Azathioprine is an imidazolyl derivative of 6-mercaptopurine (6-MP). Many of its biologic effects are similar to those of the parent compound. Both compounds are eliminated rapidly from blood and are oxidized or methylated in erythrocytes and liver. No azathioprine or 6-MP is detectable in the urine 8 hours after being taken.

Azathioprine antagonizes purine metabolism and inhibits synthesis of DNA, RNA, and proteins. The mechanism whereby it affects autoimmune diseases is unknown. It works primarily on T cells, suppressing hypersensitivities of the cell-mediated type and causing variable alterations in antibody production. Immunosuppressive, delayed hypersensitivity, and cellular cytotoxicity test results are suppressed to a greater degree than antibody responses. Azathioprine works very slowly; a 6- to 12-month trial may be required before effects are observed.

As many as 10% of patients may have idiosyncratic reactions that rule out the use of azathioprine. Do not allow the white blood cell (WBC) count to drop below 3000/µL or the lymphocyte count to drop below 1000/µL. The drug is available in tablet form for oral administration or in 100-mg vials for intravenous (IV) injection.

Cyclosporine (Gengraf, Neoral, Sandimmune)

Cyclosporine is a cyclic polypeptide that suppresses some humoral immunity and, to a greater extent, cell-mediated immune reactions. Suppresses mRNA expression of Th2 cytokines (interleukins 4 and 13) in peripheral blood mononuclear cells.

Antineoplastic Agents

Class Summary

Antineoplastic agents inhibit cell growth and proliferation.

Cyclophosphamide

Cyclophosphamide is primarily used for treating several types of cancer and autoimmune disorders. It is related to the nitrogen mustard group, and its mode of action involves alkylation and cross-linking of DNA. Cyclophosphamide is used for several different types of rheumatic disease, including systemic lupus erythematosus (SLE) and sometimes rheumatoid arthritis (RA).
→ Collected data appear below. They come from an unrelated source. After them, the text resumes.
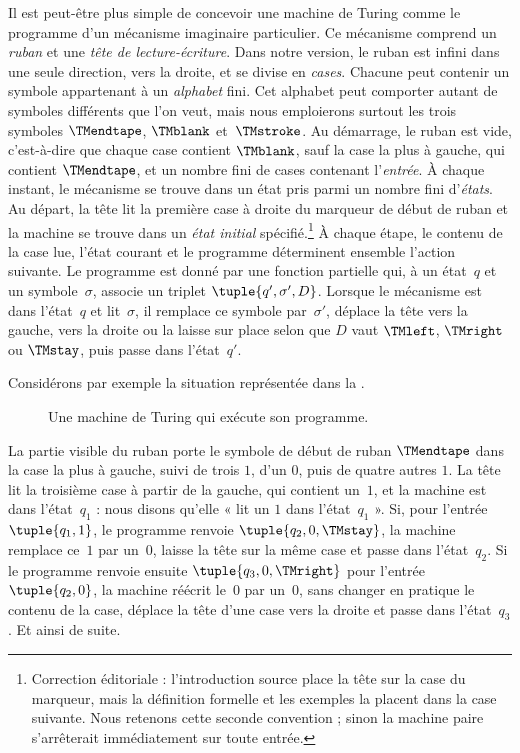 \documentclass[../../../include/open-logic-section]{subfiles}
\begin{document}
\begin{explain}
Il est peut-être plus simple de concevoir une
machine de Turing comme le programme d'un mécanisme
imaginaire particulier. Ce mécanisme comprend un
\emph{ruban} et une \emph{tête de lecture-écriture}.
Dans notre version, le ruban est infini dans une
seule direction, vers la droite, et se divise en
\emph{cases}. Chacune peut contenir un symbole
appartenant à un \emph{alphabet} fini. Cet alphabet
peut comporter autant de symboles différents que
l'on veut, mais nous emploierons surtout les trois
symboles $\TMendtape$, $\TMblank$ et~$\TMstroke$.
Au démarrage, le ruban est vide, c'est-à-dire que
chaque case contient $\TMblank$, sauf la case la
plus à gauche, qui contient $\TMendtape$, et un
nombre fini de cases contenant l'\emph{entrée}.
À chaque instant, le mécanisme se trouve dans un
état pris parmi un nombre fini d'\emph{états}. Au départ, la tête
lit la première case à droite du marqueur de début
de ruban et la machine se trouve
dans un \emph{état initial} spécifié.\footnote{Correction éditoriale : l'introduction source place la tête sur la case du marqueur, mais la définition formelle et les exemples la placent dans la case suivante. Nous retenons cette seconde convention ; sinon la machine paire s'arrêterait immédiatement sur toute entrée.} À chaque étape,
le contenu de la case lue, l'état courant et le
programme déterminent ensemble l'action suivante.
Le programme est donné par une fonction partielle
qui, à un état~$q$ et un symbole~$\sigma$, associe
un triplet $\tuple{q', \sigma', D}$. Lorsque le
mécanisme est dans l'état~$q$ et lit~$\sigma$,
il remplace ce symbole par~$\sigma'$, déplace la
tête vers la gauche, vers la droite ou la laisse
sur place selon que $D$ vaut $\TMleft$, $\TMright$
ou $\TMstay$, puis passe dans l'état~$q'$.

Considérons par exemple la situation représentée
dans la .
\begin{figure}
  \caption{Une machine de Turing qui exécute son programme.}
\end{figure}
La partie visible du ruban porte le symbole de
début de ruban $\TMendtape$ dans la case la plus
à gauche, suivi de trois $1$, d'un $0$, puis de
quatre autres $1$. La tête lit la troisième case
à partir de la gauche, qui contient un~$1$, et
la machine est dans l'état~$q_1$ : nous disons
qu'elle « lit un $1$ dans l'état~$q_1$ ».
Si, pour l'entrée $\tuple{q_1,1}$, le programme
renvoie $\tuple{q_2,0,\TMstay}$, la machine
remplace ce~$1$ par un~$0$, laisse la tête sur
la même case et passe dans l'état~$q_2$.
Si le programme renvoie ensuite
$\tuple{q_3,0,\TMright}$ pour l'entrée
$\tuple{q_2,0}$, la machine réécrit le~$0$ par
un~$0$, sans changer en pratique le contenu de
la case, déplace la tête d'une case vers la
droite et passe dans l'état~$q_3$. Et ainsi
de suite.


\end{explain}
\end{document}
Methotrexate (Trexall, Rheumatrex, Otrexup, Rasuvo)

Methotrexate is an antimetabolite used in the treatment of certain neoplastic diseases, severe psoriasis, and adult rheumatoid arthritis. It inhibits dihydrofolic acid reductase. Dihydrofolates must be reduced to tetrahydrofolates by this enzyme before they can be used as carriers of single-carbon groups in the synthesis of purine nucleotides and thymidylate. Methotrexate therefore interferes with DNA synthesis, repair, and cellular replication.